German general (1851–1925)

Reinhard Gottlob Georg Heinrich Freiherr (Note: ) von Scheffer-Boyadel (28 March 1851 – 8 November 1925) was a general of the Imperial German Army during World War I, reaching the rank of General der Infanterie.

==Early life and career==
Scheffer-Boyadel was born on 25 March 1851 in Hanau. In 1870 he volunteered for service in the Franco-Prussian War. Afterwards, in 1871, he became a lieutenant in the Prussian Army. He was ennobled in 1890 and became a baron in 1906. He served on the Great General Staff, commanded a guards division and later a corps until he retired in 1913 at the age of 62. He was recalled to active service in the fall of 1914 and was given command of the newly organised XXV Reserve Corps which became a part of the 9th Army under August von Mackensen.

== World War I ==
Between 12 and 16 November 1914 three corps of the Ninth Army completely smashed the left wing of the Russian 1st Army, Scheffer's corps attributing much to the success. During the fighting his corps managed to advance seventy-five miles in just five days. After breaking through the Russian defensive line Scheffer's corps continued towards Łódź. His corps, together with a single division as reinforcements, arrived to an area to the east of Łódź by 21 November, which placed them behind the Russian 2nd Army which was organising the defense of that area. Soon he attacked the Russians from the rear. Reserves from Warsaw and elements of the 1st and 5th armies were quickly sent to help the defenders and approached from all sides. Now Scheffer was in a dangerous position, soon to be encircled by Russian troops approaching from all sides. The Germans were now around ~50.000 strong and heavily outnumbered by their opponents. About half of the Russian 2nd Army was sent to close the encirclement while the other half defended Łódź with their entrenchments. Scheffer continued to advance on Łódź, posting major units to defend his rear but Russian resistance turned out be too formidable, he wasn't able to take Łódź. By now about ~200.000 Russian troops were encircling his position, Mackensen told Scheffer by radio to extract his troops from their current position and try to return to German lines but that seemed impossible.
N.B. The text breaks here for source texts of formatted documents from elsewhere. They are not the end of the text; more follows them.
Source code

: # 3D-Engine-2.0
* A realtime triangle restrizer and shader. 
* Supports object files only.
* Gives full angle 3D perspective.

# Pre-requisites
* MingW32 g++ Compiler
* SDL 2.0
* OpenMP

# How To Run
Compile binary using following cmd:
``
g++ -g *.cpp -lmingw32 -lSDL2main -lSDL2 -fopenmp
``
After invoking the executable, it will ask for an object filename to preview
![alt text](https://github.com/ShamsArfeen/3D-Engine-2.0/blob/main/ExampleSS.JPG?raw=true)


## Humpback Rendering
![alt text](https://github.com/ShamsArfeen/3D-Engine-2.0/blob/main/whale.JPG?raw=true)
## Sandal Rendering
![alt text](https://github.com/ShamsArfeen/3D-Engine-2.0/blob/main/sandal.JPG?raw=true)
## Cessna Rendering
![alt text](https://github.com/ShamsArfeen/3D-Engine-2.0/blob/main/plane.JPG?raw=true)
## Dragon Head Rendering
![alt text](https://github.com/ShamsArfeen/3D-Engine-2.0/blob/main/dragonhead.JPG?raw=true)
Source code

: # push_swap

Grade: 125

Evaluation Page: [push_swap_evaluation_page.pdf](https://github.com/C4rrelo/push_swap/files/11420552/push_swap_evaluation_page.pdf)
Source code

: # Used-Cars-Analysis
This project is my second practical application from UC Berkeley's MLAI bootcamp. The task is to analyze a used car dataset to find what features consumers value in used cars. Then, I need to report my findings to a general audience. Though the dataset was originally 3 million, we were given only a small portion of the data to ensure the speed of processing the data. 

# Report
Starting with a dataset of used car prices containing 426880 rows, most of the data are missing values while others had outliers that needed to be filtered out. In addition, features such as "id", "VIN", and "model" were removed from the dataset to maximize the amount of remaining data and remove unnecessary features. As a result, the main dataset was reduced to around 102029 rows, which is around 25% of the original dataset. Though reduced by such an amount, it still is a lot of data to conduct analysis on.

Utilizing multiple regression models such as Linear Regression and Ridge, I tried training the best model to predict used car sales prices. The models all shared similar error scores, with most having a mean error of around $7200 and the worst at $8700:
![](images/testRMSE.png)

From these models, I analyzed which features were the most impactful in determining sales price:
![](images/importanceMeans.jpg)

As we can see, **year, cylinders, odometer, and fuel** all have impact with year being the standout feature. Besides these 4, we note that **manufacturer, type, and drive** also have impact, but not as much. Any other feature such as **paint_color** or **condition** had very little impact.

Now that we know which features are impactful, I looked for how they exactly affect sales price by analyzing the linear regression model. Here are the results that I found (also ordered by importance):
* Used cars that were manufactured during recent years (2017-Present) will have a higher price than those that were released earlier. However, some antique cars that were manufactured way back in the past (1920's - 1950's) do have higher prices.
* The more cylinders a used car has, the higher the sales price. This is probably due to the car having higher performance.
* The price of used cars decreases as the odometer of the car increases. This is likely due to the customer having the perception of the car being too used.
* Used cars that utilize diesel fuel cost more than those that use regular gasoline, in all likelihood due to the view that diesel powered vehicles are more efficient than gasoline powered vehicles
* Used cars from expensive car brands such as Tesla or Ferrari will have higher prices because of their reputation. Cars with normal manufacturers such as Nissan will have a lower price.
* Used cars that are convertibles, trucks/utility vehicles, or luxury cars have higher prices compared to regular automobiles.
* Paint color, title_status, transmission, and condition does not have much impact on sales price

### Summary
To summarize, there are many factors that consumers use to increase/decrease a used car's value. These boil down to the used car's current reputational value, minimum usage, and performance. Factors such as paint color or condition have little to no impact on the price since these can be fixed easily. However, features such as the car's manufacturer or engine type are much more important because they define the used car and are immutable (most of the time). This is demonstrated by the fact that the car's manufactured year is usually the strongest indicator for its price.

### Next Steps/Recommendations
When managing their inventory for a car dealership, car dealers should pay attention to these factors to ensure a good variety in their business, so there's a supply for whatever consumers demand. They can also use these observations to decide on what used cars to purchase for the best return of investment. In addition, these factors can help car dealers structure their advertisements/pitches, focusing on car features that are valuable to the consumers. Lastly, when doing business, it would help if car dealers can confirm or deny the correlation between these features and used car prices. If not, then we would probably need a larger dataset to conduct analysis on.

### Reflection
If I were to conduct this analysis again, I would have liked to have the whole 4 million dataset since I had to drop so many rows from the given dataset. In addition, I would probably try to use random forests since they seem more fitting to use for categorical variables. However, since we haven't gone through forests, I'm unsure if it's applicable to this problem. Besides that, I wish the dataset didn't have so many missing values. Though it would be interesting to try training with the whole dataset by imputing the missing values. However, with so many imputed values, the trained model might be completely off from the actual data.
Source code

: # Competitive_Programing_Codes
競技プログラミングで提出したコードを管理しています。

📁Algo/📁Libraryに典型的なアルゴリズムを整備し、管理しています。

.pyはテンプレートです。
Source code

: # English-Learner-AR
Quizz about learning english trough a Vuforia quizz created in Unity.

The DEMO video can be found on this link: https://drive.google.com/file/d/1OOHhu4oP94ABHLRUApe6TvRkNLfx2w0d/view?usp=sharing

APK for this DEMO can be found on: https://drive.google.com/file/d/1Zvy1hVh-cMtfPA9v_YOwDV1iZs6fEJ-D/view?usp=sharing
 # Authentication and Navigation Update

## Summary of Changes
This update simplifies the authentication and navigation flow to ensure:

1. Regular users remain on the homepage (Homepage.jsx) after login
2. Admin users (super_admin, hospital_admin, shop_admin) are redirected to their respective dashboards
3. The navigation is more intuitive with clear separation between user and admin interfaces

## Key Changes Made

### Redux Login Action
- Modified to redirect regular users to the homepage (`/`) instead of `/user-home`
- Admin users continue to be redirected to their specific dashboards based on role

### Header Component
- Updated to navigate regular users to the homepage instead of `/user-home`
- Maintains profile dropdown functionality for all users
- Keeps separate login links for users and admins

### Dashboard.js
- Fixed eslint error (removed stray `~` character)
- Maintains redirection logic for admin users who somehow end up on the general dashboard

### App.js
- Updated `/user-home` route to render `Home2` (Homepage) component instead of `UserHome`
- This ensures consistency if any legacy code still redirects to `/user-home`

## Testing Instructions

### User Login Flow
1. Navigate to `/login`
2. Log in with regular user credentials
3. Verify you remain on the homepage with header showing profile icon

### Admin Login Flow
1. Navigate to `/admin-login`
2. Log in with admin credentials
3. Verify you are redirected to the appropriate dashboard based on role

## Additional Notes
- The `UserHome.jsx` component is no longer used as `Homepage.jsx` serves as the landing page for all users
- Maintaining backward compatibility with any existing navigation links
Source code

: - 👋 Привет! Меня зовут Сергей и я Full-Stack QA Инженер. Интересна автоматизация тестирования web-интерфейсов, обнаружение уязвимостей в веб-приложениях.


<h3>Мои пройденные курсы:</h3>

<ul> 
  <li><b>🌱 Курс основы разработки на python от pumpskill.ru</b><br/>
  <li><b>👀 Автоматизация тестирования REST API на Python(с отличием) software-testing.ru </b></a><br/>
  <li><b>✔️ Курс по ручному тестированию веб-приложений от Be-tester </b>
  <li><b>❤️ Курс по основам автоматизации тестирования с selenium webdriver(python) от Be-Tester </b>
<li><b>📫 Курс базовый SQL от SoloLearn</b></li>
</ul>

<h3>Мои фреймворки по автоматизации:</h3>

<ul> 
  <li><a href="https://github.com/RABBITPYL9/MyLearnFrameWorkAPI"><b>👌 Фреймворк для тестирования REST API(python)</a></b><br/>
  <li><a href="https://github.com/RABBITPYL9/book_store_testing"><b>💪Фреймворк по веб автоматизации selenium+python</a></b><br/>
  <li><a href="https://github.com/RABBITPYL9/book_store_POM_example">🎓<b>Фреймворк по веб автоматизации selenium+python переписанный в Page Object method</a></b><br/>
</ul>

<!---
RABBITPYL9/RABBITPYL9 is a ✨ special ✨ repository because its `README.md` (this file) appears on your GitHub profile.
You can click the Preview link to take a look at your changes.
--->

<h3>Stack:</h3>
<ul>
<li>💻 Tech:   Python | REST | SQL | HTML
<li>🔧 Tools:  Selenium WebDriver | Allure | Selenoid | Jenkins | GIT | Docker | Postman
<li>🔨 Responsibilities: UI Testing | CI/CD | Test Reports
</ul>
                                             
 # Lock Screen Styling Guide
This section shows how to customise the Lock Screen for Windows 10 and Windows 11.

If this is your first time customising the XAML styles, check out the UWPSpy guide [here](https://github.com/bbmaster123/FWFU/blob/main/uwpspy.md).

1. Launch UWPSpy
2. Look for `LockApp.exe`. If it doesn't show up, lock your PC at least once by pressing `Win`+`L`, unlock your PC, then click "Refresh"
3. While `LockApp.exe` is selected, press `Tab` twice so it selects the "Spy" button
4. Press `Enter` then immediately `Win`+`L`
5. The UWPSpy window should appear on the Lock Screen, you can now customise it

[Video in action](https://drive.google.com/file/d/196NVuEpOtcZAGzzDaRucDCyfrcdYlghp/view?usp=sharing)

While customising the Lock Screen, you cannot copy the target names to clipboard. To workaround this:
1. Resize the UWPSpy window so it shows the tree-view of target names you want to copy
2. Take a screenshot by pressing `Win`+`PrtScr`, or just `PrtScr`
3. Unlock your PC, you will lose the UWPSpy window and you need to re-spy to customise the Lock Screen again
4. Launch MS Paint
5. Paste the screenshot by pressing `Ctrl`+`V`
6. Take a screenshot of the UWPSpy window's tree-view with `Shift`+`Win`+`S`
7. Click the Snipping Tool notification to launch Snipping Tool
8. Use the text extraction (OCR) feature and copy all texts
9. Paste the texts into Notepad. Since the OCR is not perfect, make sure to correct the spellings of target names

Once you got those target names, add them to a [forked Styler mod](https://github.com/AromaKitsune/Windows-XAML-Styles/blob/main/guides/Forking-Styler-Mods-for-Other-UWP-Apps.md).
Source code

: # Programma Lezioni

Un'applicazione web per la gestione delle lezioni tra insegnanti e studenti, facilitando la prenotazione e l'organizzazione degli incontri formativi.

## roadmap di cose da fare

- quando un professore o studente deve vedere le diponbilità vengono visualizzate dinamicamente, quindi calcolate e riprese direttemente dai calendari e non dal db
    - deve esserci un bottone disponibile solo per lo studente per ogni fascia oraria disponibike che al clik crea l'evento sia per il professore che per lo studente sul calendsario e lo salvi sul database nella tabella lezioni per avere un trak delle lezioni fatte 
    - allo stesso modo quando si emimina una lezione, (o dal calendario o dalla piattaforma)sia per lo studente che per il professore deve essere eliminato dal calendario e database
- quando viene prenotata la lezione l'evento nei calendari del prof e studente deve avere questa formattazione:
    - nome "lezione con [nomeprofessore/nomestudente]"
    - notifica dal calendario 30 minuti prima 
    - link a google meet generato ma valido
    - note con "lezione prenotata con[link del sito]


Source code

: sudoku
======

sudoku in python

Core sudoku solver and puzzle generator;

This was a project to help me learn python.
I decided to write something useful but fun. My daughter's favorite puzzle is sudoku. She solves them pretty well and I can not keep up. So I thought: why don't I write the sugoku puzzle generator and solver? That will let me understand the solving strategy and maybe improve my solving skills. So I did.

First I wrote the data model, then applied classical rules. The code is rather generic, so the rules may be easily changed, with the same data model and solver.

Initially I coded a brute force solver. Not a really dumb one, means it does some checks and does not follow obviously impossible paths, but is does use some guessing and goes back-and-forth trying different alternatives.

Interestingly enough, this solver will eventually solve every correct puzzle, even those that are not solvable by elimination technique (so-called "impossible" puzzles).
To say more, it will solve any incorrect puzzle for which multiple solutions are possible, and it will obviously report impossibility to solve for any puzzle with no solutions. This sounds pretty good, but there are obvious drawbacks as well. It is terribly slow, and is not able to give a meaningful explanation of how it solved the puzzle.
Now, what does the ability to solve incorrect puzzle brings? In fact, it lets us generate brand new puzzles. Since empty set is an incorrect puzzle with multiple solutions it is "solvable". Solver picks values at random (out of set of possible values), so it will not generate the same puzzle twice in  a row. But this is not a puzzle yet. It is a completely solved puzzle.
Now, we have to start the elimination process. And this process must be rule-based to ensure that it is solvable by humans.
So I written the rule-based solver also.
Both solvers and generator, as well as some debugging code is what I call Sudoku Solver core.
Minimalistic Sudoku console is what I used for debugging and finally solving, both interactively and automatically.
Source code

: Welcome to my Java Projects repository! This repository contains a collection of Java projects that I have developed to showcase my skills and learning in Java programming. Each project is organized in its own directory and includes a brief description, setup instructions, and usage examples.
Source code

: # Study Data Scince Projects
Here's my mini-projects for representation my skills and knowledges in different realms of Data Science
The Russians by now were so sure of victory that they brought up trains from Warsaw to transport the expected prisoners. Scheffer decided to attack eastward, the direction the Russians would least expect. He took the Russians by surprise and broke through, he began his march north. The Russians failed to reestablish the encirclement. Fifteen miles from German lines Scheffer would inflict a decisive defeat on a Russian division. On 26 November Scheffer's corps took up positions in the German frontline once again. Scheffer's forces had lost ~4.300 men but inflicted at least three times as much on the four times larger Russian forces, he made it out with ~16.000 prisoners and 64 captured guns. T. Dupuy called it one of the greatest feats in military history, describing it as almost unbelievable. For this action Scheffer-Boyadel received the Pour le Mérite on December 2, 1914.

== Later life and death ==
He died on 8 November 1925 in Boyadel.